Il governo armeno ha presentato un disegno di legge per dare il via al processo di adesione all’Unione europea. Sullo sfondo interessi comuni, dall’economia alla geopolitica in funzione antirussa, ma anche il monitoraggio degli equilibri nella regione del Nagorno-Karabakh.

Un primo, timido passo di avvicinamento all’Unione europea. L’Armenia ha delineato un disegno di legge in cui si esprime la volontà di inoltrare domanda di adesione all’Ue, in netta contrapposizione alla storica vicinanza della piccola repubblica del Caucaso alla sfera di influenza russa. Il governo guidato dal premier Nikol Pashinyan ha fatto la sua mossa, adesso toccherà al parlamento armeno esprimersi sulla possibilità che Yerevan presenti formalmente la sua candidatura a Bruxelles.
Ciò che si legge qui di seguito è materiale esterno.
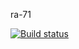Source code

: ra-71

[![Build status](https://ci.appveyor.com/api/projects/status/295tchj14fk7leju?svg=true)](https://ci.appveyor.com/project/IsmagilovRF/ra-71)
Ad attendere l’Armenia è un percorso lungo e complesso, già affrontato in passato da Estonia, Lettonia e Lituania, che condividono con il Paese caucasico lo status di ex repubblica sovietica: all’eventuale approvazione parlamentare farà seguito un referendum su scala nazionale, dopodiché – se Bruxelles darà l’ok – cominceranno le negoziazioni con l’Unione europea e, contemporaneamente, un processo di adeguamento legislativo all’acquis europeo.

L’euroadesione, tra sforzi e ritorsioni

Già nel 2023, intervenendo all’emiciclo di Strasburgo, Pashinyan aveva affermato la disponibilità dell’Armenia a compiere tutti gli sforzi necessari per avvicinarsi all’Ue, pur senza esprimere aspirazioni all’adesione formale. Sostegno che adesso, a distanza di neanche due anni, sembra essere maturato nelle decisioni del governo, intenzionato a intavolare con Bruxelles una discussione quanto mai concreta per definire i prossimi passi.

Le difficoltà, però, non mancano. Con una popolazione che non supera i tre milioni di abitanti, la piccola repubblica è un alleato storico della Russia, tanto che il portavoce del Cremlino, Dmitry Peskov, ha risposto alla volontà di aderire all’Unione europea sottolineando da un lato la libertà di scelta di Yerevan, ma ribadendo dall’altro l’urgenza di estrometterla dall’Unione economica eurasiatica il giorno in cui dovessero spalancarsi definitivamente le porte di Bruxelles.

Intanto lunedì 13 gennaio, proprio dalla capitale belga, il portavoce della Commissione, Anouar El Anouni, è intervenuto in conferenza stampa incalzato da un giornalista che ha domandato chiarimenti sulla posizione europea, proprio in considerazione della celere replica da Mosca. «Le discussioni in corso dimostrano l’attrattività dell’UE e dei nostri valori: Armenia e Europa non sono mai state tanto vicine come adesso, e il 2024 l’ha mostrato in modo evidente, con l’avvio del dialogo per la liberalizzazione dei visti e un’assistenza alle forze armate armene del valore di dieci milioni di euro. L’obiettivo è incrementare il sostegno finanziario attraverso il piano di resilienza e crescita, l’integrazione commerciale e la diversificazione energetica».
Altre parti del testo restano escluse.